R.L.G., writing in the Economist, wants to see the real ideological opponents square off and come out swinging. I’m with him.
[W]atching Mitt Romney pivot to the centre with the smoothness of a consultant flipping to his next slide, a manoeuvre we can all expect him to execute the minute he wraps up the nomination, will be depressingly predictable. The perception that he will say whatever he feels he must to become president is not founded on sand. Mr Gingrich, by contrast, can almost certainly be counted on to be the same Mr Gingrich we’ve seen in the primaries. Say what you like about the man, but he has ideas, says arresting things, and most of all, would make the clearest possible contrast with Barack Obama in the general election.
While some people groan at his idea for a series of “Lincoln-Douglas” debates, for example, I’d relish the chance to see Mr Gingrich and Mr Obama have long and freewheeling exchanges. …
t I can very easily imagine Mr Gingrich repeating the “food-stamp” line in a general-election debate with Mr Obama several feet away. This would be a natural extension of his claim that journalists asking him questions about the story of the day was “despicable”. He is fearless, reckless, filterless; in any way, -less all of the things Mr Romney has too much of.

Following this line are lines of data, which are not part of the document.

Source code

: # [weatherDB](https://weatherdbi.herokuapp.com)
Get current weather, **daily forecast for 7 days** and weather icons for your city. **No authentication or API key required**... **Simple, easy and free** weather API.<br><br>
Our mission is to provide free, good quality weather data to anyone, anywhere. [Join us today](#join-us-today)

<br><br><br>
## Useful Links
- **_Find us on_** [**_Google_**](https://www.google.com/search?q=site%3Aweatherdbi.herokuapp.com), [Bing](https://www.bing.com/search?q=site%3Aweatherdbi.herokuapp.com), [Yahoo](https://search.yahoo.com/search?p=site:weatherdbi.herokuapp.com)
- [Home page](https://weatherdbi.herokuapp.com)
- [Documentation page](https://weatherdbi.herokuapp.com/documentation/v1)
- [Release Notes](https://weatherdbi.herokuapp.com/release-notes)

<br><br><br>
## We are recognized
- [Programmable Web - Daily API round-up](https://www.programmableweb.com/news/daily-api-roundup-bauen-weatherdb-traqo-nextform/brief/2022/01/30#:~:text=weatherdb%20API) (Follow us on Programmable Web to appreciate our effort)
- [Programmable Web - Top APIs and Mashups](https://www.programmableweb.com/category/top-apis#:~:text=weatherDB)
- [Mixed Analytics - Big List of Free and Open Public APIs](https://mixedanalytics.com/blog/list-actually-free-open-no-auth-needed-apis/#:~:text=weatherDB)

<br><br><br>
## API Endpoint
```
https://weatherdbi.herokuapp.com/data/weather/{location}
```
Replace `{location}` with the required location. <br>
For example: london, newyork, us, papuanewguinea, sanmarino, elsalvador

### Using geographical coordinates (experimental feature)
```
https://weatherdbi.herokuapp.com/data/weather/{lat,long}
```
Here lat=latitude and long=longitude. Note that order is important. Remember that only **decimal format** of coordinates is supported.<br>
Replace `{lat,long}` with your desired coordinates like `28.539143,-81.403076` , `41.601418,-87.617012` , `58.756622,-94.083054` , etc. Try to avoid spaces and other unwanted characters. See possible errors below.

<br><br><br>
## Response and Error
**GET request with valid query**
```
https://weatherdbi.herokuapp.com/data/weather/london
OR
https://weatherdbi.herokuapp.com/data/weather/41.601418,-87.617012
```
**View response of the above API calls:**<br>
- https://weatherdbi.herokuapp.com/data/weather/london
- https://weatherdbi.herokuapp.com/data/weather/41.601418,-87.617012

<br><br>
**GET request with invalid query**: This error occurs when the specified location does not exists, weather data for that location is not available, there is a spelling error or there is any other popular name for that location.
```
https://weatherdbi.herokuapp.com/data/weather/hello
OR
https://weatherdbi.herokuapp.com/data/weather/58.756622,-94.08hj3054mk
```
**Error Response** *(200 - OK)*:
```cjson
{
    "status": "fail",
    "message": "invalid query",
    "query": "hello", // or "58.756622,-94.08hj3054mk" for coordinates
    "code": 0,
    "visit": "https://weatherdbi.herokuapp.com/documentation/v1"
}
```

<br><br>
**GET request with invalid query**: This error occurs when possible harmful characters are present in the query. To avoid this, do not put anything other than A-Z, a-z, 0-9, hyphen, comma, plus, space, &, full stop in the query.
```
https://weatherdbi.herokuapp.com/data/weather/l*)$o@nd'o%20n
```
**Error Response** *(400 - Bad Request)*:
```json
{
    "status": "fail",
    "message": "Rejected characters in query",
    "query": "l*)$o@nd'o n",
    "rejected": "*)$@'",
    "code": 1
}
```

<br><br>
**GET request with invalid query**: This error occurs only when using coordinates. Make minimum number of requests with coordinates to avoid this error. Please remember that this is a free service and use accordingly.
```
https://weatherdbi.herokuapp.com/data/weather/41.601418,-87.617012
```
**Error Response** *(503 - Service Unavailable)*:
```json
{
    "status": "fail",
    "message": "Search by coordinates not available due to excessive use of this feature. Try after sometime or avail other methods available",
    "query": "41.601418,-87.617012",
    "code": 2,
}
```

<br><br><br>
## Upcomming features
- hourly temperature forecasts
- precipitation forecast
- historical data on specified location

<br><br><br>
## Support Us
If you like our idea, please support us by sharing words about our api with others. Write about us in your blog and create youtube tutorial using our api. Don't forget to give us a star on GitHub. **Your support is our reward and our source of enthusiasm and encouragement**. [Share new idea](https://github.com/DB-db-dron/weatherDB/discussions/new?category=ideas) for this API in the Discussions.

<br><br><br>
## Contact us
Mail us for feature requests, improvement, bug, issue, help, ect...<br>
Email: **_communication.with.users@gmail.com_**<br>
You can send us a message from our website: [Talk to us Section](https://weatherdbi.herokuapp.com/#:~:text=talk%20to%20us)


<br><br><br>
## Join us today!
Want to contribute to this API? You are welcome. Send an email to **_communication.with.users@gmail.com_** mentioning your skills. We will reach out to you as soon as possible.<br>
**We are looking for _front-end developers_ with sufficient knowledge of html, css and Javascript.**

I want to see Mr Obama reply to “food-stamp president”, to the idea that annoying appeals courts should be de-funded, to the Gingrich claim that he is the most radical president in history, and so much more. I dread the scripted turns the election will take if Mr Romney is the nominee. I think America could use a straight fight between two boldly different visions of America. I don’t expect I’ll get my wish, but a journalist can dream, anyway.